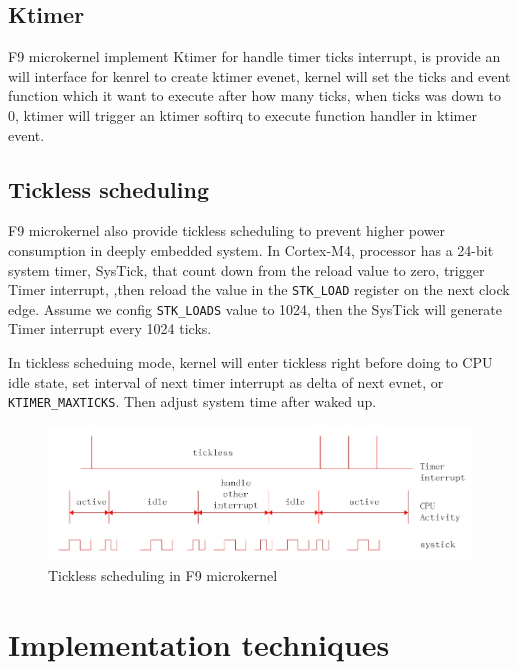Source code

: \documentclass[10pt,preprint,nocopyrightspace]{sigplanconf}
\begin{document}
\subsection{Ktimer}
F9 microkernel implement Ktimer for handle timer ticks interrupt, is provide an will interface for kenrel to create ktimer evenet, kernel will set the ticks and event function which it want to execute after how many ticks, when ticks was down to 0, ktimer will trigger an ktimer softirq to execute function handler in ktimer event. 

\subsection{Tickless scheduling}

F9 microkernel also provide tickless scheduling to prevent higher power consumption in deeply embedded system\cite{freertos1,freertos2}. In Cortex-M4, processor has a 24-bit system timer, SysTick, that count down from the reload value to zero, trigger Timer interrupt, ,then reload the value in the \verb|STK_LOAD| register on the next clock edge\cite{st2016manual}. Assume we config \verb|STK_LOADS| value to 1024, then the SysTick will generate Timer interrupt every 1024 ticks.

In tickless scheduing mode, kernel will enter tickless right before doing to CPU idle state, set interval of next timer interrupt as delta of next evnet, or \verb|KTIMER_MAXTICKS|. Then adjust system time after waked up.

\begin{figure}[H]
	\begin{center}
		\includegraphics[width=\linewidth]{picture/tickless.png}
	\end{center}
	\caption{Tickless scheduling in F9 microkernel}
\end{figure}

\section{Implementation techniques}
\end{document}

WHAT IS NEEDED: Show every line of the records above that contains the word "scheduling".

RESPONSE:
\subsection{Tickless scheduling}
F9 microkernel also provide tickless scheduling to prevent higher power consumption in deeply embedded system\cite{freertos1,freertos2}. In Cortex-M4, processor has a 24-bit system timer, SysTick, that count down from the reload value to zero, trigger Timer interrupt, ,then reload the value in the \verb|STK_LOAD| register on the next clock edge\cite{st2016manual}. Assume we config \verb|STK_LOADS| value to 1024, then the SysTick will generate Timer interrupt every 1024 ticks.
	\caption{Tickless scheduling in F9 microkernel}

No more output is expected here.